We need to provide the cumulative hazard function, which we do here.
```{python}
cum_hazard = lambda t: 1e-5 * t**2 / 2
```
We are now ready to generate data under the Cox proportional hazards
model. We truncate the maximum time to 1000 seconds to keep
simulated wait times reasonable. The function
`sim_time()` takes a linear predictor,
a cumulative hazard function and a
random number generator.
```{python}
W = np.array([sim_time(l, cum_hazard, rng)
for l in true_linpred])
D['Wait time'] = np.clip(W, 0, 1000)
```
We now simulate our censoring variable, for which we assume
90% of calls were answered (`Failed==1`) before the
customer hung up (`Failed==0`).
```{python}
D['Failed'] = rng.choice([1, 0],
N,
p=[0.9, 0.1])
D[:5]
```
```{python}
D['Failed'].mean()
```
We now plot Kaplan-Meier survival curves.
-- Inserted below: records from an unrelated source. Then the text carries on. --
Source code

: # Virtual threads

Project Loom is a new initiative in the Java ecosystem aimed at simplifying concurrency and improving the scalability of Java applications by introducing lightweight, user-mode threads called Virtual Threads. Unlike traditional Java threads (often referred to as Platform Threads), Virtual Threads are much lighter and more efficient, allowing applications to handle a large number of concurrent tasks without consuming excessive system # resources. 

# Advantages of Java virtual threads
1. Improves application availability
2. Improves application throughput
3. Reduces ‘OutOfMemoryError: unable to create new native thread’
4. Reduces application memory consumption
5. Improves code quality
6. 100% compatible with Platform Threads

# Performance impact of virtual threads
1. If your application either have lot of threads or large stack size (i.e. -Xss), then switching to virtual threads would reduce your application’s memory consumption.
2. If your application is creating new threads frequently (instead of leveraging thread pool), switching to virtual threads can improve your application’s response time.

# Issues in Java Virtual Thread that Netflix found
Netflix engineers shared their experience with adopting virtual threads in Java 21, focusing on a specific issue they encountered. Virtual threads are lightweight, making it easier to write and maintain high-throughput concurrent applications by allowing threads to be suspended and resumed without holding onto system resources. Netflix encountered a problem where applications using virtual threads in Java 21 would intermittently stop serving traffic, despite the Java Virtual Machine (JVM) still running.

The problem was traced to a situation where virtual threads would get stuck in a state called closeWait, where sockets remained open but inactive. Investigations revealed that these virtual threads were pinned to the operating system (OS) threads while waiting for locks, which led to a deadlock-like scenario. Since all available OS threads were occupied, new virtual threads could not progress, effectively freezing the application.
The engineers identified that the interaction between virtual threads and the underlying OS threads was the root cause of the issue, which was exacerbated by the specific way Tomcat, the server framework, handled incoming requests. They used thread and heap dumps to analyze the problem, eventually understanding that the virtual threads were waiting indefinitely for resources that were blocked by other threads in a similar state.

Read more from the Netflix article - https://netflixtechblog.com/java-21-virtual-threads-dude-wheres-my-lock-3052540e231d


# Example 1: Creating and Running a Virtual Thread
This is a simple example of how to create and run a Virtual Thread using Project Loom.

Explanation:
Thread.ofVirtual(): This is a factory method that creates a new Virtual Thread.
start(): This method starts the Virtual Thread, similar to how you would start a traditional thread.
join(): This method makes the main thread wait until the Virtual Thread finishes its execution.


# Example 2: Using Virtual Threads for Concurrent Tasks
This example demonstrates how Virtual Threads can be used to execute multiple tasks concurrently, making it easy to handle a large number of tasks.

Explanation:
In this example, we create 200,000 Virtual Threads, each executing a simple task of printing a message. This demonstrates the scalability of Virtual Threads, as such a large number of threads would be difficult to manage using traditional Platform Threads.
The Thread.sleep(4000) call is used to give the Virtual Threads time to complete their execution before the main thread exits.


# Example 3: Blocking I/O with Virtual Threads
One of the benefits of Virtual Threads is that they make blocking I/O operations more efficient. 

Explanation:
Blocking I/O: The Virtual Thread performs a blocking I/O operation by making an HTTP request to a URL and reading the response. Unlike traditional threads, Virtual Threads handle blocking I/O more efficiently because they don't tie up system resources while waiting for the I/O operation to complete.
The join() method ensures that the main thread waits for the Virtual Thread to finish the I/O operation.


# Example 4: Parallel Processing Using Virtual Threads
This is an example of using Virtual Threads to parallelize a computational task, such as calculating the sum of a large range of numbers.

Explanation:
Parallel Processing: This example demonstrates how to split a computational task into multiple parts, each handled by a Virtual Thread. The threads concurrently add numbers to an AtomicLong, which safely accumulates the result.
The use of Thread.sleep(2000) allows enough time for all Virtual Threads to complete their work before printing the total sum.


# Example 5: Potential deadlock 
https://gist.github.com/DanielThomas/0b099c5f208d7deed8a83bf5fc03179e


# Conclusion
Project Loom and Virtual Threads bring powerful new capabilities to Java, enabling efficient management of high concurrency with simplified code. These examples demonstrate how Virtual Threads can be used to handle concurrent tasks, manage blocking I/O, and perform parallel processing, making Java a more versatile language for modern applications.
First, we stratify by `Center`.
```{python}
fig, ax = subplots(figsize=(8,8))
by_center = {}
for center, df in D.groupby('Center'):
by_center[center] = df
km_center = km.fit(df['Wait time'], df['Failed'])
km_center.plot(label='Center=%s' % center, ax=ax)
ax.set_title("Probability of Still Being on Hold")
```
Next, we stratify by `Time`.
```{python}
fig, ax = subplots(figsize=(8,8))
by_time = {}
for time, df in D.groupby('Time'):
by_time[time] = df
km_time = km.fit(df['Wait time'], df['Failed'])
km_time.plot(label='Time=%s' % time, ax=ax)
ax.set_title("Probability of Still Being on Hold")
```
It seems that calls at Call Center B take longer to be answered than
calls at Centers A and C. Similarly, it appears that wait times are
longest in the morning and shortest in the evening hours. We can use a
log-rank test to determine whether these differences are statistically
significant using the function `multivariate_logrank_test()`.
```{python}
multivariate_logrank_test(D['Wait time'],
D['Center'],
D['Failed'])
```
Next, we consider the effect of `Time`.
```{python}
multivariate_logrank_test(D['Wait time'],
D['Time'],
D['Failed'])
```
As in the case of a categorical variable with 2 levels, these
results are similar to the likelihood ratio test
from the Cox proportional hazards model. First, we
look at the results for `Center`.
```{python}
X = MS(['Wait time',
'Failed',
'Center'],
intercept=False).fit_transform(D)
F = coxph().fit(X, 'Wait time', 'Failed')
F.log_likelihood_ratio_test()
```
Next, we look at the results for `Time`.
```{python}
X = MS(['Wait time',
'Failed',
'Time'],
intercept=False).fit_transform(D)
F = coxph().fit(X, 'Wait time', 'Failed')
F.log_likelihood_ratio_test()
```
We find that differences between centers are highly significant, as
are differences between times of day.
Finally, we fit Cox's proportional hazards model to the data.
```{python}
X = MS(D.columns,
intercept=False).fit_transform(D)
fit_queuing = coxph().fit(
X,
'Wait time',
'Failed')
fit_queuing.summary[['coef', 'se(coef)', 'p']]
```
The $p$-values for Center B and evening time
are very small. It is also clear that the
hazard --- that is, the instantaneous risk that a call will be
answered --- increases with the number of operators. Since we
generated the data ourselves, we know that the true coefficients for
`Operators`, `Center = B`, `Center = C`,
`Time = Even.` and `Time = Morn.` are $0.04$, $-0.3$,
$0$, $0.2$, and $-0.2$, respectively. The coefficient estimates
from the fitted Cox model are fairly accurate.